(Data section begins)

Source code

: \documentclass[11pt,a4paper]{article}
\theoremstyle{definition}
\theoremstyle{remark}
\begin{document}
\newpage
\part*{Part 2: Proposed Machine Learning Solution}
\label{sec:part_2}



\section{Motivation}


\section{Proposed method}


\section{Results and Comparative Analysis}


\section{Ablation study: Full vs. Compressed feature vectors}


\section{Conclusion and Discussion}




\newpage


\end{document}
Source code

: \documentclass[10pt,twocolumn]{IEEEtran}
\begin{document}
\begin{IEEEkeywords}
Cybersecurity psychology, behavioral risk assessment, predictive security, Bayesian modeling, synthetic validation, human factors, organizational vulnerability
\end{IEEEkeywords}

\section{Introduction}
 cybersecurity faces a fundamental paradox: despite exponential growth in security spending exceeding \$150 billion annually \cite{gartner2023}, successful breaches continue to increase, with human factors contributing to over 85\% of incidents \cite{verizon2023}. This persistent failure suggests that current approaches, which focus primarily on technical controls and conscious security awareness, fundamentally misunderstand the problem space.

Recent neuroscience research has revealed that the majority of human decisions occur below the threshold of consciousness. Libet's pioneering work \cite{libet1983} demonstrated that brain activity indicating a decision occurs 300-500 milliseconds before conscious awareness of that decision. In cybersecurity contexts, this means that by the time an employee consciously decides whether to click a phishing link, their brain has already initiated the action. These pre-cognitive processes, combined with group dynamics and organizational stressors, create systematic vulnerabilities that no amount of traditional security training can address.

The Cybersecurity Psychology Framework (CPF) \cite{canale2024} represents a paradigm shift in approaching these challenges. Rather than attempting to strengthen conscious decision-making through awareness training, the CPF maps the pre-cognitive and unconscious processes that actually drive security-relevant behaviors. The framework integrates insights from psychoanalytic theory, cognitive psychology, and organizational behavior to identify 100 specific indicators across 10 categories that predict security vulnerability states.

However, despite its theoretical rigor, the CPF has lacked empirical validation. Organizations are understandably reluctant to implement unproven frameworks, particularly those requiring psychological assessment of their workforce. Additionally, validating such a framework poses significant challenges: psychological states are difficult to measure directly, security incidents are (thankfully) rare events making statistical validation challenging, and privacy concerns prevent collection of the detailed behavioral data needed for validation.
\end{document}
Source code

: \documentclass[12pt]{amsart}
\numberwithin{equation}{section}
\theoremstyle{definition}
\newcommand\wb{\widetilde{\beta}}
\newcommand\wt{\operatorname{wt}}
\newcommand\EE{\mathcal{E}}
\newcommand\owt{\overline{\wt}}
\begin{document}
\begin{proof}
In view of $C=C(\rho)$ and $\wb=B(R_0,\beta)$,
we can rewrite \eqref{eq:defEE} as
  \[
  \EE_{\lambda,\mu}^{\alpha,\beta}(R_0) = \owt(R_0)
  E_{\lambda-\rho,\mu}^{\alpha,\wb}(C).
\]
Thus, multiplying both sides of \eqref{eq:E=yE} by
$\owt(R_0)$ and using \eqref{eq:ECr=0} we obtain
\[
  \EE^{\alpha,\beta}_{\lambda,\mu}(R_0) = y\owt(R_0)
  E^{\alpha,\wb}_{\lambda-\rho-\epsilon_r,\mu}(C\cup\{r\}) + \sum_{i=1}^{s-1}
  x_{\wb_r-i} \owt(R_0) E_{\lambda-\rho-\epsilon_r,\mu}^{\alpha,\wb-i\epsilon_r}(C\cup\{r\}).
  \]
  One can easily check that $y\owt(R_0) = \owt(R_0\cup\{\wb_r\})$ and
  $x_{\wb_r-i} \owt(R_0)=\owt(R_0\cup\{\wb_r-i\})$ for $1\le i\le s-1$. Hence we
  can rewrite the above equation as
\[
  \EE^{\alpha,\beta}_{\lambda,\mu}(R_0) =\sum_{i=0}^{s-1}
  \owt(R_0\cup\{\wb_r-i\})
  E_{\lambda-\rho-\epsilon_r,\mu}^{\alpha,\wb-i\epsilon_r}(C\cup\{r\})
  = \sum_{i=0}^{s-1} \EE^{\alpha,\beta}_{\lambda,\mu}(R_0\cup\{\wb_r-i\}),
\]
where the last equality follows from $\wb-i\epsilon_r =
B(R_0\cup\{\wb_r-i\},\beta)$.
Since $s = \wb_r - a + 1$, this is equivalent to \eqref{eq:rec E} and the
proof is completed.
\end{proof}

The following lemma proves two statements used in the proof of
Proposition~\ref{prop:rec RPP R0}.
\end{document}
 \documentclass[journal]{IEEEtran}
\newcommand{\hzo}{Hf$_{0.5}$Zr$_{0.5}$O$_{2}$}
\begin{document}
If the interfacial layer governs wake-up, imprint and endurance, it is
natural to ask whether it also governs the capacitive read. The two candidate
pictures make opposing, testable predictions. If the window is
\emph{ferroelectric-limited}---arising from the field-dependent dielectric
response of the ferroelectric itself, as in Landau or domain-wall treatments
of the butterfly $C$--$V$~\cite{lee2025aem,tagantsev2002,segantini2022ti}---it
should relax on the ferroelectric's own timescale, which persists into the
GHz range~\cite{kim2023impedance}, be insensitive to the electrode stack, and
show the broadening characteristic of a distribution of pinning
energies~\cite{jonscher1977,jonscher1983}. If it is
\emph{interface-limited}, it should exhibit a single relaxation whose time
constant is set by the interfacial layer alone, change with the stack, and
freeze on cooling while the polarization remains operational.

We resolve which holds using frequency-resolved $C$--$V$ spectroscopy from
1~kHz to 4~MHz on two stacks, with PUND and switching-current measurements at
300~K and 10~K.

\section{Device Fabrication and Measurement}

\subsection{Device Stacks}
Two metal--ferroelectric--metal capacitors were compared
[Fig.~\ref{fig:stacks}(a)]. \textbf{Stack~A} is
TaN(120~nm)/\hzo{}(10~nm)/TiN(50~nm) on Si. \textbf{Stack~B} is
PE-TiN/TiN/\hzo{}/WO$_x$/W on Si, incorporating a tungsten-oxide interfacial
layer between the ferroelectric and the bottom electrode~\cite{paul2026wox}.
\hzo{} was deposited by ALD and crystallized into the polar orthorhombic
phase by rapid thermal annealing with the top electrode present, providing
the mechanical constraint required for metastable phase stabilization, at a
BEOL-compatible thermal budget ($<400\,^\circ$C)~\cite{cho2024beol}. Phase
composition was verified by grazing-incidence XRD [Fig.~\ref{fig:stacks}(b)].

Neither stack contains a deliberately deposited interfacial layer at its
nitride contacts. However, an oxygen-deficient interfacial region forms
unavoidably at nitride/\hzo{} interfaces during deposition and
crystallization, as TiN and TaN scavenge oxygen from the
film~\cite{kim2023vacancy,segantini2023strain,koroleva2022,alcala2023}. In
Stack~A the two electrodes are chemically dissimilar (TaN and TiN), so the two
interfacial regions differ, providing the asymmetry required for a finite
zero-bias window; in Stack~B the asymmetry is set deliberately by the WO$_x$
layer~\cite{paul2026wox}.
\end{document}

(Data section ends)

### Work to be completed
Lines from the start of the records through the one containing "Recent neuroscience research" are what should be retyped, exactly and in full, both ends included.

### Output of the exercise
Source code

: \documentclass[11pt,a4paper]{article}
\theoremstyle{definition}
\theoremstyle{remark}
\begin{document}
\newpage
\part*{Part 2: Proposed Machine Learning Solution}
\label{sec:part_2}



\section{Motivation}


\section{Proposed method}


\section{Results and Comparative Analysis}


\section{Ablation study: Full vs. Compressed feature vectors}


\section{Conclusion and Discussion}




\newpage


\end{document}
Source code

: \documentclass[10pt,twocolumn]{IEEEtran}
\begin{document}
\begin{IEEEkeywords}
Cybersecurity psychology, behavioral risk assessment, predictive security, Bayesian modeling, synthetic validation, human factors, organizational vulnerability
\end{IEEEkeywords}

\section{Introduction}
 cybersecurity faces a fundamental paradox: despite exponential growth in security spending exceeding \$150 billion annually \cite{gartner2023}, successful breaches continue to increase, with human factors contributing to over 85\% of incidents \cite{verizon2023}. This persistent failure suggests that current approaches, which focus primarily on technical controls and conscious security awareness, fundamentally misunderstand the problem space.

Recent neuroscience research has revealed that the majority of human decisions occur below the threshold of consciousness. Libet's pioneering work \cite{libet1983} demonstrated that brain activity indicating a decision occurs 300-500 milliseconds before conscious awareness of that decision. In cybersecurity contexts, this means that by the time an employee consciously decides whether to click a phishing link, their brain has already initiated the action. These pre-cognitive processes, combined with group dynamics and organizational stressors, create systematic vulnerabilities that no amount of traditional security training can address.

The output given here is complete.